Il network globale della Clean Clothes Campaign condanna fermamente il comportamento silente dei marchi di abbigliamento, tra cui Aldi North, Lindex e Marks & Spencer, sulle atrocità commesse dai militari in Myanmar in seguito al colpo di stato militare intervenuto all’inizio di febbraio. Marchi come H&M, Next, C&A, Primark e Benetton hanno sospeso le forniture, ma ciò non elimina la loro responsabilità nei confronti dei lavoratori e delle lavoratrici con riferimento al pagamento dei salari e delle liquidazioni a loro spettanti.

I lavoratori e le lavoratrici tessili hanno giocato un ruolo chiave nelle proteste in corso a favore della democrazia, combattendo per i loro diritti e libertà e correndo rischi in prima persona.
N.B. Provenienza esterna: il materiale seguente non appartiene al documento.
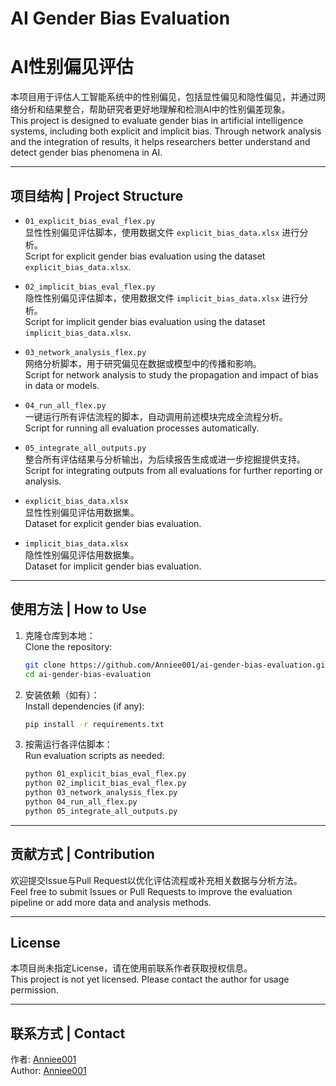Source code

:# AI Gender Bias Evaluation  
# AI性别偏见评估

本项目用于评估人工智能系统中的性别偏见，包括显性偏见和隐性偏见，并通过网络分析和结果整合，帮助研究者更好地理解和检测AI中的性别偏差现象。  
This project is designed to evaluate gender bias in artificial intelligence systems, including both explicit and implicit bias. Through network analysis and the integration of results, it helps researchers better understand and detect gender bias phenomena in AI.

---

## 项目结构 | Project Structure

- `01_explicit_bias_eval_flex.py`  
  显性性别偏见评估脚本，使用数据文件 `explicit_bias_data.xlsx` 进行分析。  
  Script for explicit gender bias evaluation using the dataset `explicit_bias_data.xlsx`.

- `02_implicit_bias_eval_flex.py`  
  隐性性别偏见评估脚本，使用数据文件 `implicit_bias_data.xlsx` 进行分析。  
  Script for implicit gender bias evaluation using the dataset `implicit_bias_data.xlsx`.

- `03_network_analysis_flex.py`  
  网络分析脚本，用于研究偏见在数据或模型中的传播和影响。  
  Script for network analysis to study the propagation and impact of bias in data or models.

- `04_run_all_flex.py`  
  一键运行所有评估流程的脚本，自动调用前述模块完成全流程分析。  
  Script for running all evaluation processes automatically.

- `05_integrate_all_outputs.py`  
  整合所有评估结果与分析输出，为后续报告生成或进一步挖掘提供支持。  
  Script for integrating outputs from all evaluations for further reporting or analysis.

- `explicit_bias_data.xlsx`  
  显性性别偏见评估用数据集。  
  Dataset for explicit gender bias evaluation.

- `implicit_bias_data.xlsx`  
  隐性性别偏见评估用数据集。  
  Dataset for implicit gender bias evaluation.

---

## 使用方法 | How to Use

1. 克隆仓库到本地：  
   Clone the repository:
   ```bash
   git clone https://github.com/Anniee001/ai-gender-bias-evaluation.git
   cd ai-gender-bias-evaluation
   ```

2. 安装依赖（如有）：  
   Install dependencies (if any):
   ```bash
   pip install -r requirements.txt
   ```

3. 按需运行各评估脚本：  
   Run evaluation scripts as needed:
   ```bash
   python 01_explicit_bias_eval_flex.py
   python 02_implicit_bias_eval_flex.py
   python 03_network_analysis_flex.py
   python 04_run_all_flex.py
   python 05_integrate_all_outputs.py
   ```

---

## 贡献方式 | Contribution

欢迎提交Issue与Pull Request以优化评估流程或补充相关数据与分析方法。  
Feel free to submit Issues or Pull Requests to improve the evaluation pipeline or add more data and analysis methods.

---

## License

本项目尚未指定License，请在使用前联系作者获取授权信息。  
This project is not yet licensed. Please contact the author for usage permission.

---

## 联系方式 | Contact

作者: [Anniee001](https://github.com/Anniee001)  
Author: [Anniee001](https://github.com/Anniee001)
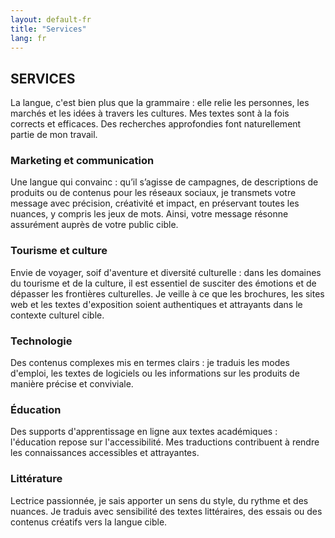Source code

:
 ```yaml
---
layout: default-fr
title: "Services"
lang: fr
---
```


## SERVICES

La langue, c'est bien plus que la grammaire : elle relie les personnes, les marchés et les idées à travers les cultures. Mes textes sont à la fois corrects et efficaces. Des recherches approfondies font naturellement partie de mon travail.

### Marketing et communication
Une langue qui convainc : qu’il s’agisse de campagnes, de descriptions de produits ou de contenus pour les réseaux sociaux, je transmets votre message avec précision, créativité et impact, en préservant toutes les nuances, y compris les jeux de mots. Ainsi, votre message résonne assurément auprès de votre public cible.

### Tourisme et culture
Envie de voyager, soif d'aventure et diversité culturelle : dans les domaines du tourisme et de la culture, il est essentiel de susciter des émotions et de dépasser les frontières culturelles. Je veille à ce que les brochures, les sites web et les textes d'exposition soient authentiques et attrayants dans le contexte culturel cible.

### Technologie
Des contenus complexes mis en termes clairs : je traduis les modes d'emploi, les textes de logiciels ou les informations sur les produits de manière précise et conviviale.

### Éducation
Des supports d'apprentissage en ligne aux textes académiques : l'éducation repose sur l'accessibilité. Mes traductions contribuent à rendre les connaissances accessibles et attrayantes.

### Littérature
Lectrice passionnée, je sais apporter un sens du style, du rythme et des nuances. Je traduis avec sensibilité des textes littéraires, des essais ou des contenus créatifs vers la langue cible.

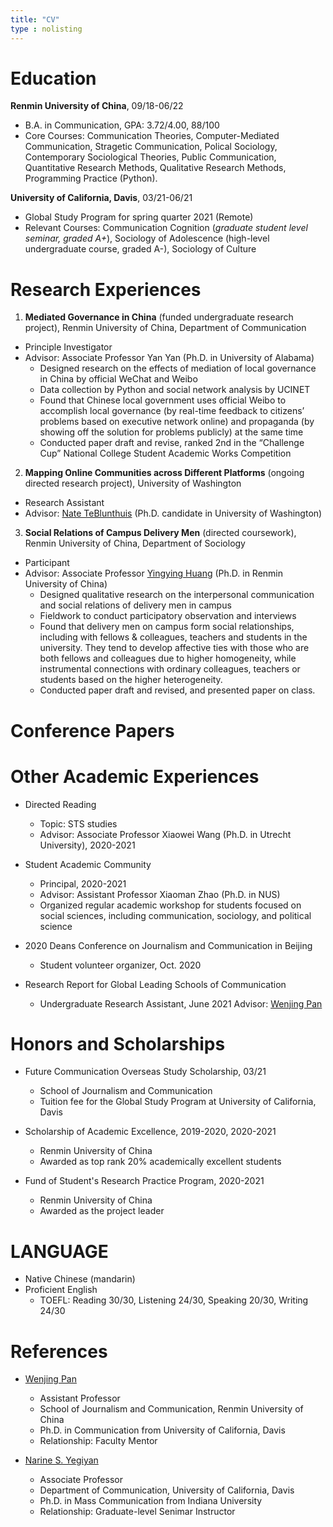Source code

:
 ```yaml
---
title: "CV"
type : nolisting
---
```


# Education

**Renmin University of China**, 09/18-06/22
- B.A. in Communication, GPA: 3.72/4.00, 88/100
- Core Courses: Communication Theories, Computer-Mediated Communication, Stragetic Communication, Polical Sociology, Contemporary Sociological Theories, Public Communication, Quantitative Research Methods, Qualitative Research Methods, Programming Practice (Python).

**University of California, Davis**, 03/21-06/21
- Global Study Program for spring quarter 2021 (Remote)
- Relevant Courses: Communication Cognition (*graduate student level seminar, graded A+*), Sociology of Adolescence (high-level undergraduate course, graded A-), Sociology of Culture

# Research Experiences

1. **Mediated Governance in China** (funded undergraduate research project), Renmin University of China, Department of Communication
- Principle Investigator
- Advisor: Associate Professor Yan Yan (Ph.D. in University of Alabama)
	- Designed research on the effects of mediation of local governance in China by official WeChat and Weibo
	- Data collection by Python and social network analysis by UCINET
	- Found that Chinese local government uses official Weibo to accomplish local governance (by real-time feedback to citizens’ problems based on executive network online) and propaganda (by showing off the solution for problems publicly) at the same time 
	- Conducted paper draft and revise, ranked 2nd in the “Challenge Cup” National College Student Academic Works Competition

2. **Mapping Online Communities across Different Platforms** (ongoing directed research project), University of Washington
- Research Assistant
- Advisor: [Nate TeBlunthuis](https://teblunthuis.cc) (Ph.D. candidate in University of Washington)

3. **Social Relations of Campus Delivery Men** (directed coursework), Renmin University of China, Department of Sociology
- Participant
- Advisor: Associate Professor [Yingying Huang](http://www.ihss.old.pku.edu.cn/en/article/index.aspx?nodeid=121&page=ContentPage&contentid=59156) (Ph.D. in Renmin University of China)
	- Designed qualitative research on the interpersonal communication and social relations of delivery men in campus
	- Fieldwork to conduct participatory observation and interviews
	- Found that delivery men on campus form social relationships, including with fellows & colleagues, teachers and students in the university. They tend to develop affective ties with those who are both fellows and colleagues due to higher homogeneity, while instrumental connections with ordinary colleagues, teachers or students based on the higher heterogeneity.
	- Conducted paper draft and revised, and presented paper on class.

# Conference Papers

# Other Academic Experiences

- Directed Reading
	- Topic: STS studies
	- Advisor: Associate Professor Xiaowei Wang (Ph.D. in Utrecht University), 2020-2021

- Student Academic Community
	- Principal, 2020-2021
	- Advisor: Assistant Professor Xiaoman Zhao (Ph.D. in NUS)
	- Organized regular academic workshop for students focused on social sciences, including communication, sociology, and political science

- 2020 Deans Conference on Journalism and Communication in Beijing
	- Student volunteer organizer, Oct. 2020

- Research Report for Global Leading Schools of Communication
	- Undergraduate Research Assistant, June 2021
	Advisor: [Wenjing Pan](https://www.researchgate.net/profile/Wenjing-Pan-3)

# Honors and Scholarships

- Future Communication Overseas Study Scholarship, 03/21
	- School of Journalism and Communication
	- Tuition fee for the Global Study Program at University of California, Davis

- Scholarship of Academic Excellence, 2019-2020, 2020-2021 
	- Renmin University of China
	- Awarded as top rank 20% academically excellent students

- Fund of Student's Research Practice Program, 2020-2021
	- Renmin University of China
	- Awarded as the project leader 

# LANGUAGE

- Native Chinese (mandarin) 
- Proficient English
	- TOEFL: Reading 30/30, Listening 24/30, Speaking 20/30, Writing 24/30

# References

- [Wenjing Pan](https://www.researchgate.net/profile/Wenjing-Pan-3)
	- Assistant Professor
	- School of Journalism and Communication, Renmin University of China
	- Ph.D. in Communication from University of California, Davis
	- Relationship: Faculty Mentor
	
	
- [Narine S. Yegiyan](https://communication.ucdavis.edu/people/nyegiyan)
	- Associate Professor
	- Department of Communication, University of California, Davis
	- Ph.D. in Mass Communication from Indiana University
	- Relationship: Graduate-level Senimar Instructor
La repressione violenta dell’esercito prende di mira chi partecipa al movimento di disobbedienza civile: negli ultimi due mesi, i militari hanno ucciso più di 500 persone.
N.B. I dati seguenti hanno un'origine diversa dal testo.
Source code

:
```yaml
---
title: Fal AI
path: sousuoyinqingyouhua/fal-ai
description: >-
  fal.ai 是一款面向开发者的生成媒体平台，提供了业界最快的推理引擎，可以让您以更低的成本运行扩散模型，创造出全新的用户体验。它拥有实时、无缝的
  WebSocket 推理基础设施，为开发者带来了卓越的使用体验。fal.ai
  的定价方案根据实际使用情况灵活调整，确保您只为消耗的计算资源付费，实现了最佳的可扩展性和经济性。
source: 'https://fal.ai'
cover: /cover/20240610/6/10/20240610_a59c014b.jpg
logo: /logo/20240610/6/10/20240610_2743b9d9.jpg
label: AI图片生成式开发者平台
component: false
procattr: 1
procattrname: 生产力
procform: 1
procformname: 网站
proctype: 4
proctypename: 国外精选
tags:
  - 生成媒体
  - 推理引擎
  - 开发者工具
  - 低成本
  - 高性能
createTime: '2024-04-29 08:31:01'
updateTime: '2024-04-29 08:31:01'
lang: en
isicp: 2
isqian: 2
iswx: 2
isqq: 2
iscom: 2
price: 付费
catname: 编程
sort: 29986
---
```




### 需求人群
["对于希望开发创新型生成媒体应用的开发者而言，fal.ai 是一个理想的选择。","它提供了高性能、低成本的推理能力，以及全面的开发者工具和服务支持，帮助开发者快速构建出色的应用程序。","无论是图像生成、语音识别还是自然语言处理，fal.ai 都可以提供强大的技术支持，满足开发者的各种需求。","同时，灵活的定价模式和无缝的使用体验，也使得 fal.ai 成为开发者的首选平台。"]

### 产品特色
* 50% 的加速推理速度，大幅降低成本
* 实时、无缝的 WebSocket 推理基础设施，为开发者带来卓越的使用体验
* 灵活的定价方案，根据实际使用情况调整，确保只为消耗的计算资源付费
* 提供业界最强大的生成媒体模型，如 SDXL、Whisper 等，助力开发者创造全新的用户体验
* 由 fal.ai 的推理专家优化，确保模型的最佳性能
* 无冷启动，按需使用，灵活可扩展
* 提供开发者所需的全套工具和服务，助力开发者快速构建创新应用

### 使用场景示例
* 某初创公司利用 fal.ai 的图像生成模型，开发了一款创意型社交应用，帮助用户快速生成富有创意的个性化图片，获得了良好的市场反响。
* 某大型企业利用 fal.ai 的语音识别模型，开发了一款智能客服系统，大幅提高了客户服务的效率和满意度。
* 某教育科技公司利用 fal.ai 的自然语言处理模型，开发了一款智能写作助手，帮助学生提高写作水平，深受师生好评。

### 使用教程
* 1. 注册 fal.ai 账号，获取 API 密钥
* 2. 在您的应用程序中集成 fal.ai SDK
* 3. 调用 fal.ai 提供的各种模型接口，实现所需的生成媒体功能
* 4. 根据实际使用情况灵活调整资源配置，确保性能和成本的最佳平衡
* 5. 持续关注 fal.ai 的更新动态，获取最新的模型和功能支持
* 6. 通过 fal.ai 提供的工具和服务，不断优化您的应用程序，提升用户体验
All’inizio di marzo, la CCC ha invitato i marchi di abbigliamento che si riforniscono dal Myanmar a prendere una serie di misure concrete per proteggere i diritti e la sicurezza dei lavoratori dell’abbigliamento. Per anni i marchi che si riforniscono dal Myanmar hanno sfruttato le deboli leggi sul lavoro e la miseria delle retribuzioni per fare profitti e guadagni. Ora, in questo momento di crisi, non possono negare sostegno attivo ai lavoratori.
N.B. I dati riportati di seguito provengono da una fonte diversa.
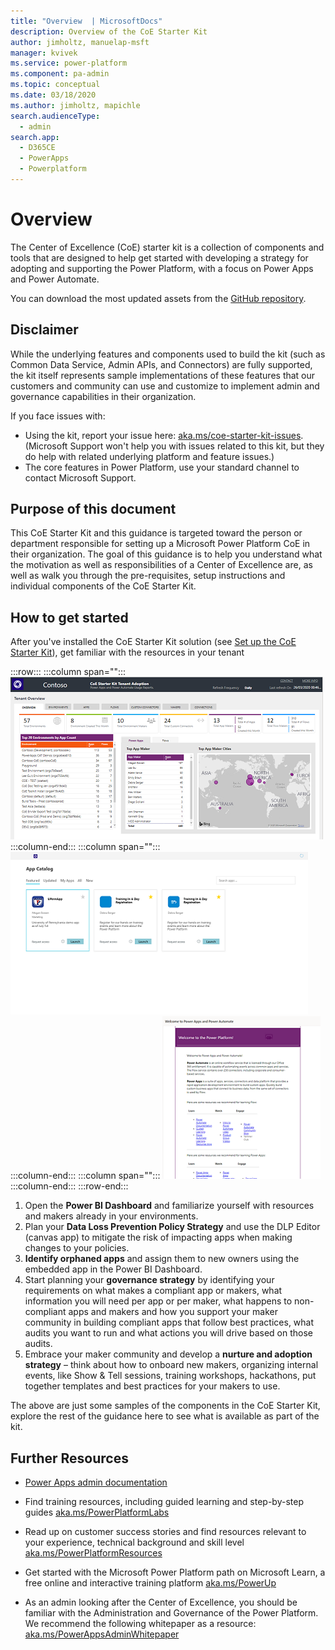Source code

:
 ```yaml
---
title: "Overview  | MicrosoftDocs"
description: Overview of the CoE Starter Kit
author: jimholtz, manuelap-msft
manager: kvivek
ms.service: power-platform
ms.component: pa-admin
ms.topic: conceptual
ms.date: 03/18/2020
ms.author: jimholtz, mapichle
search.audienceType: 
  - admin
search.app: 
  - D365CE
  - PowerApps
  - Powerplatform
---
```

# Overview

The Center of Excellence (CoE) starter kit is a collection of components and tools that are designed to help get started with developing a strategy for adopting and supporting the Power Platform, with a focus on Power Apps and Power Automate.

You can download the most updated assets from the [GitHub repository](https://aka.ms/CoEStarterKitRepo).

## Disclaimer

While the underlying features and components used to build the kit (such as Common Data Service, Admin APIs, and Connectors) are fully supported, the kit itself represents sample implementations of these features that our customers and community can use and customize to implement admin and governance capabilities in their organization.

If you face issues with:

- Using the kit, report your issue here: [aka.ms/coe-starter-kit-issues](https://aka.ms/coe-starter-kit-issues). (Microsoft Support won't help you with issues related to this kit, but they do help with related underlying platform and feature issues.)
- The core features in Power Platform, use your standard channel to contact Microsoft Support.

## Purpose of this document

This CoE Starter Kit and this guidance is targeted toward the person or department responsible for setting up a Microsoft Power Platform CoE in their organization. The goal of this guidance is to help you understand what the motivation as well as responsibilities of a Center of Excellence are, as well as walk you through the pre-requisites, setup instructions and individual components of the CoE Starter Kit.

## How to get started

After you've installed the CoE Starter Kit solution (see [Set up the CoE Starter Kit](setup.md)), get familiar with the resources in your tenant

:::row:::
   :::column span="":::
      ![CoE Starter Kit Dashboard](media/coeoverview1.PNG)
   :::column-end:::
   :::column span="":::
      ![CoE Starter Kit App Catalog](media/coeoverview2.PNG)
   :::column-end:::
      :::column span="":::
      ![CoE Starter Kit Welcome eMail](media/coeoverview3.PNG)
   :::column-end:::
:::row-end:::

1. Open the **Power BI Dashboard** and familiarize yourself with resources and makers already in your environments.
1. Plan your **Data Loss Prevention Policy Strategy** and use the DLP Editor (canvas app) to mitigate the risk of impacting apps when making changes to your policies.
1. **Identify orphaned apps** and assign them to new owners using the embedded app in the Power BI Dashboard.
1. Start planning your **governance strategy** by identifying your requirements on what makes a compliant app or makers, what information you will need per app or per maker, what happens to non-compliant apps and makers and how you support your maker community in building compliant apps that follow best practices, what audits you want to run and what actions you will drive based on those audits.
1. Embrace your maker community and develop a **nurture and adoption strategy** – think about how to onboard new makers, organizing internal events, like Show & Tell sessions, training workshops, hackathons, put together templates and best practices for your makers to use.

The above are just some samples of the components in the CoE Starter Kit, explore the rest of the guidance here to see what is available as part of the kit.

## Further Resources

- [Power Apps admin documentation](<https://docs.microsoft.com/powerplatform/admin>)

- Find training resources, including guided learning and step-by-step guides [aka.ms/PowerPlatformLabs](https://aka.ms/powerplatformlabs)

- Read up on customer success stories and find resources relevant to your experience, technical background and skill level [aka.ms/PowerPlatformResources](https://aka.ms/powerplatformresources)

- Get started with the Microsoft Power Platform path on Microsoft Learn, a free online and interactive training platform [aka.ms/PowerUp](<https://aka.ms/PowerUp>)

- As an admin looking after the Center of Excellence, you should be familiar with the Administration and Governance of the Power Platform. We recommend the following whitepaper as a resource: [aka.ms/PowerAppsAdminWhitepaper](<https://aka.ms/powerappsadminwhitepaper>)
Fra i marchi che non hanno fornito risposte pubbliche alla devastante situazione in Myanmar vi sono Aldi North, Lindex e Marks & Spencer. È vergognoso che i marchi tessili non diano la priorità alla protezione dei diritti umani e delle vite, specialmente in considerazione dell’urgenza di tale situazione.

H&M, Next, C&A, Primark, Benetton e tutti i marchi con filiere in Myanmar devono agire proattivamente per garantire i salari e il sostentamento delle persone che producono i loro vestiti in questo momento di crisi. È fondamentale che i marchi facciano pressione sui militari attraverso dichiarazioni pubbliche, ammettendo che il ritiro degli ordini dai loro fornitori è un risultato diretto del colpo di stato militare e dell’attacco alla democrazia e ai diritti umani, e non dovuto a questioni logistiche.

Chiediamo a tutti i marchi, distributori e produttori attivi in Myanmar di prendere misure immediate per proteggere i lavoratori dell’abbigliamento. Hanno la responsabilità di assicurare ai lavoratori il pagamento dei loro salari o, in caso di perdita del lavoro o di chiusura della fabbrica, dell’intera liquidazione loro dovuta. Non solo, i marchi devono anche assicurarsi presso i fornitori che i lavoratori non debbano affrontare misure punitive per aver saltato il lavoro, indipendentemente dal fatto che si siano uniti alle proteste, che non siano in grado di andare al lavoro o che siano tornati ai loro villaggi in quanto legittimamente preoccupati per la loro sicurezza.

Il numero di morti per mano dei militari aumenta ogni giorno. I marchi non possono più rimanere in silenzio.